WHAT YOU WILL DO: Reproduce the top of the data verbatim, through and including the line that contains "Some time later".
____
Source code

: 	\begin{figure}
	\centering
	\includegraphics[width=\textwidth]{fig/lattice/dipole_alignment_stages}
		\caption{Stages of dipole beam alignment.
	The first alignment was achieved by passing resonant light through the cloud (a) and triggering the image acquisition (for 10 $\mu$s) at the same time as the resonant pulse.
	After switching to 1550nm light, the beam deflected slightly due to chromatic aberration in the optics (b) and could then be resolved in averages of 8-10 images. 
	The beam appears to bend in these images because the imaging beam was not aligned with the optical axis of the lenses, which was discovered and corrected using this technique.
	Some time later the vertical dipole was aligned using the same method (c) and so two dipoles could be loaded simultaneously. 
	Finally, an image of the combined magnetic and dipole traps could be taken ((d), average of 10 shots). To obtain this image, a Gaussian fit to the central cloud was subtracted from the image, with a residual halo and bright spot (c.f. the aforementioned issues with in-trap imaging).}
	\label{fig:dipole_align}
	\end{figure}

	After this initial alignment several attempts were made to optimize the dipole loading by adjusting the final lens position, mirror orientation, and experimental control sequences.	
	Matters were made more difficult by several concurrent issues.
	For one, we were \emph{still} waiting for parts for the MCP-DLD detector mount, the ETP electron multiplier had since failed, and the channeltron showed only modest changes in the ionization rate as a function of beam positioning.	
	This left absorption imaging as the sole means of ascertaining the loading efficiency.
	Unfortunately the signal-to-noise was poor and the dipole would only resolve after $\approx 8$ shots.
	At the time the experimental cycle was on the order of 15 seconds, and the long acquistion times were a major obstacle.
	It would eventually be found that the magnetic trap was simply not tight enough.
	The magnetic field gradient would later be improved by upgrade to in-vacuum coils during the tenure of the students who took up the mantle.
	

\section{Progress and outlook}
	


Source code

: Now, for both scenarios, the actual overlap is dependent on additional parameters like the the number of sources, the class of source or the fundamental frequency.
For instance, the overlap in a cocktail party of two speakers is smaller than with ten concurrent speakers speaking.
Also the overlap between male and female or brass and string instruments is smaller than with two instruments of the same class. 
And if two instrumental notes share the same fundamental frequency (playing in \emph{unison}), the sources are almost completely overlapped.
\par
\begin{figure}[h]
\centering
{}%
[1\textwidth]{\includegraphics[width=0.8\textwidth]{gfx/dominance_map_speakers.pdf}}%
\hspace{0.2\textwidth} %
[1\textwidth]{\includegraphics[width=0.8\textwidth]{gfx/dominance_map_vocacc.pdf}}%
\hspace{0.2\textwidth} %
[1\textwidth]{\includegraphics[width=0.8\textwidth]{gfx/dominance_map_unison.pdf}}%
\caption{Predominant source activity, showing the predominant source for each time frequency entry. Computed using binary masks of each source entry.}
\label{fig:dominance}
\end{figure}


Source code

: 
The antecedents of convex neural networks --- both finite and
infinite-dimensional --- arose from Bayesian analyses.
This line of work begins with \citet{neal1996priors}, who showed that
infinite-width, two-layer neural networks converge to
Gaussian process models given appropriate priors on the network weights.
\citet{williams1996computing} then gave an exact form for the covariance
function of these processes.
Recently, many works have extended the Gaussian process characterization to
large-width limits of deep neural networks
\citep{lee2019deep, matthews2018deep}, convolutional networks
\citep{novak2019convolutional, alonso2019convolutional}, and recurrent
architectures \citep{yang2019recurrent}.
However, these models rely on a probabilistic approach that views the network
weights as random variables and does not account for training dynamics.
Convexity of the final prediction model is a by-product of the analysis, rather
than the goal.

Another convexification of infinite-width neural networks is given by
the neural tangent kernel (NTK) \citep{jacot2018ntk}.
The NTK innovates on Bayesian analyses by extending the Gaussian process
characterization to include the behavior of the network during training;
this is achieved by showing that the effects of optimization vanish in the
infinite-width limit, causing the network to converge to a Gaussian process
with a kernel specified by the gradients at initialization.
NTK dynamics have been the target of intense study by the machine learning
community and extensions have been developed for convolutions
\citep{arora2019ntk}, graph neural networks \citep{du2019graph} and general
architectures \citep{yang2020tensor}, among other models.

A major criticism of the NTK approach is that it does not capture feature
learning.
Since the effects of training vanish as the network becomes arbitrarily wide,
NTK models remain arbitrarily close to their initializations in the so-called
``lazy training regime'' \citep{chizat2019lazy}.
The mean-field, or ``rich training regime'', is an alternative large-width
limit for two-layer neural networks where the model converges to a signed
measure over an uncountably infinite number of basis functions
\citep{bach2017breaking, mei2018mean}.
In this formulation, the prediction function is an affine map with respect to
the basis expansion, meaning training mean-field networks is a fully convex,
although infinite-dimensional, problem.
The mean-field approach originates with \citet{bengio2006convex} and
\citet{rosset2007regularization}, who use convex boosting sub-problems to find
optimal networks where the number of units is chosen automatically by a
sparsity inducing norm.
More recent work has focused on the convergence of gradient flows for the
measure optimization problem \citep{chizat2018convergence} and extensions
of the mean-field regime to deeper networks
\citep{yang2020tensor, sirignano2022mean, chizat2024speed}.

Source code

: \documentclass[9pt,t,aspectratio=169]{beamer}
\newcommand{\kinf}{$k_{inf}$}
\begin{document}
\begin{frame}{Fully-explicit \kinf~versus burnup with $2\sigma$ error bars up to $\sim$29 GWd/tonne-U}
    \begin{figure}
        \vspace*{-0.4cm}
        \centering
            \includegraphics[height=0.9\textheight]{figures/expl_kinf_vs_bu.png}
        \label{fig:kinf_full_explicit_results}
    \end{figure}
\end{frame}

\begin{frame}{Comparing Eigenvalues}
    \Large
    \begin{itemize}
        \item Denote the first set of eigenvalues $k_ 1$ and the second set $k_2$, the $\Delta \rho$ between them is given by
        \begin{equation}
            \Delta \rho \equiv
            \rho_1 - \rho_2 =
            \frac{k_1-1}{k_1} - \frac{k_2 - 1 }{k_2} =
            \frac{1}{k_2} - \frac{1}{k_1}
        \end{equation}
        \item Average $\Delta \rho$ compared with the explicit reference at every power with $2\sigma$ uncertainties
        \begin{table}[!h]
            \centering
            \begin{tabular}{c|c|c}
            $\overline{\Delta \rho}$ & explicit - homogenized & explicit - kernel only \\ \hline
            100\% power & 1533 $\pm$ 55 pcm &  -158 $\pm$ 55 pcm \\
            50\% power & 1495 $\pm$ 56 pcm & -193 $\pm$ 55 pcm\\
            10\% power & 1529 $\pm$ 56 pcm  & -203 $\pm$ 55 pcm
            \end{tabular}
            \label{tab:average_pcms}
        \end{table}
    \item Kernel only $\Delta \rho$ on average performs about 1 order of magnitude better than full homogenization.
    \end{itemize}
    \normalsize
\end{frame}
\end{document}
____
EXERCISE ANSWER:
Source code

: 	\begin{figure}
	\centering
	\includegraphics[width=\textwidth]{fig/lattice/dipole_alignment_stages}
		\caption{Stages of dipole beam alignment.
	The first alignment was achieved by passing resonant light through the cloud (a) and triggering the image acquisition (for 10 $\mu$s) at the same time as the resonant pulse.
	After switching to 1550nm light, the beam deflected slightly due to chromatic aberration in the optics (b) and could then be resolved in averages of 8-10 images. 
	The beam appears to bend in these images because the imaging beam was not aligned with the optical axis of the lenses, which was discovered and corrected using this technique.
	Some time later the vertical dipole was aligned using the same method (c) and so two dipoles could be loaded simultaneously. 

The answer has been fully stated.